Collected data
________

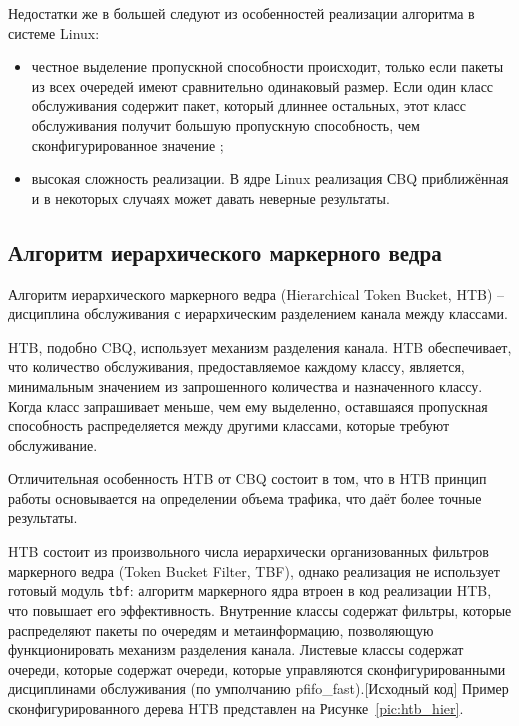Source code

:         Недостатки же в большей следуют из особенностей реализации алгоритма в системе Linux:
        \begin{itemize}
            \item честное выделение пропускной способности происходит, только если
                  пакеты из всех очередей имеют сравнительно одинаковый размер. Если один класс
                  обслуживания содержит пакет, который длиннее остальных, этот класс обслуживания
                  получит большую пропускную способность, чем сконфигурированное значение \cite{packethandling};

            \item высокая сложность реализации. В ядре Linux реализация СBQ приближённая и
                  в некоторых случаях может давать неверные результаты.\cite{lartc}
        \end{itemize}

    \subsection{Алгоритм иерархического маркерного ведра}

        Алгоритм иерархического маркерного ведра (Hierarchical Token Bucket, HTB) -- дисциплина
        обслуживания с иерархическим разделением канала между классами.

		HTB, подобно CBQ, использует механизм разделения канала. 
		HTB обеспечивает, что количество обслуживания, предоставляемое каждому классу, является,
		минимальным значением из запрошенного количества и назначенного классу. Когда класс
		запрашивает меньше, чем ему выделенно, оставшаяся пропускная способность распределяется между
		другими классами, которые требуют обслуживание.\cite{htb}

		Отличительная особенность HTB от CBQ состоит в том, что в HTB принцип работы
		основывается на определении объема трафика\cite{lartc}, что даёт более точные результаты.

		HTB состоит из произвольного числа иерархически организованных фильтров маркерного
        ведра (Token Bucket Filter, TBF)\cite{packethandling}, однако реализация не использует готовый
		модуль \texttt{tbf}: алгоритм маркерного ядра втроен в код реализации HTB,	
		что повышает его эффективность. Внутренние классы содержат фильтры, которые
		распределяют пакеты по очередям и метаинформацию, позволяющую функционировать
		механизм разделения канала. Листевые классы содержат очереди, которые содержат
		очереди, которые управляются сконфигурированными дисциплинами обслуживания (по
		умполчанию pfifo\_fast).[Исходный код] Пример сконфигурированного дерева HTB
		представлен на Рисунке~\ref{pic:htb_hier}.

________

Each entry above should come back word for word, and no picture should come with it.

Source code

:         Недостатки же в большей следуют из особенностей реализации алгоритма в системе Linux:
        \begin{itemize}
            \item честное выделение пропускной способности происходит, только если
                  пакеты из всех очередей имеют сравнительно одинаковый размер. Если один класс
                  обслуживания содержит пакет, который длиннее остальных, этот класс обслуживания
                  получит большую пропускную способность, чем сконфигурированное значение \cite{packethandling};

            \item высокая сложность реализации. В ядре Linux реализация СBQ приближённая и
                  в некоторых случаях может давать неверные результаты.\cite{lartc}
        \end{itemize}

    \subsection{Алгоритм иерархического маркерного ведра}

        Алгоритм иерархического маркерного ведра (Hierarchical Token Bucket, HTB) -- дисциплина
        обслуживания с иерархическим разделением канала между классами.

		HTB, подобно CBQ, использует механизм разделения канала. 
		HTB обеспечивает, что количество обслуживания, предоставляемое каждому классу, является,
		минимальным значением из запрошенного количества и назначенного классу. Когда класс
		запрашивает меньше, чем ему выделенно, оставшаяся пропускная способность распределяется между
		другими классами, которые требуют обслуживание.\cite{htb}

		Отличительная особенность HTB от CBQ состоит в том, что в HTB принцип работы
		основывается на определении объема трафика\cite{lartc}, что даёт более точные результаты.

		HTB состоит из произвольного числа иерархически организованных фильтров маркерного
        ведра (Token Bucket Filter, TBF)\cite{packethandling}, однако реализация не использует готовый
		модуль \texttt{tbf}: алгоритм маркерного ядра втроен в код реализации HTB,	
		что повышает его эффективность. Внутренние классы содержат фильтры, которые
		распределяют пакеты по очередям и метаинформацию, позволяющую функционировать
		механизм разделения канала. Листевые классы содержат очереди, которые содержат
		очереди, которые управляются сконфигурированными дисциплинами обслуживания (по
		умполчанию pfifo\_fast).[Исходный код] Пример сконфигурированного дерева HTB
		представлен на Рисунке~\ref{pic:htb_hier}.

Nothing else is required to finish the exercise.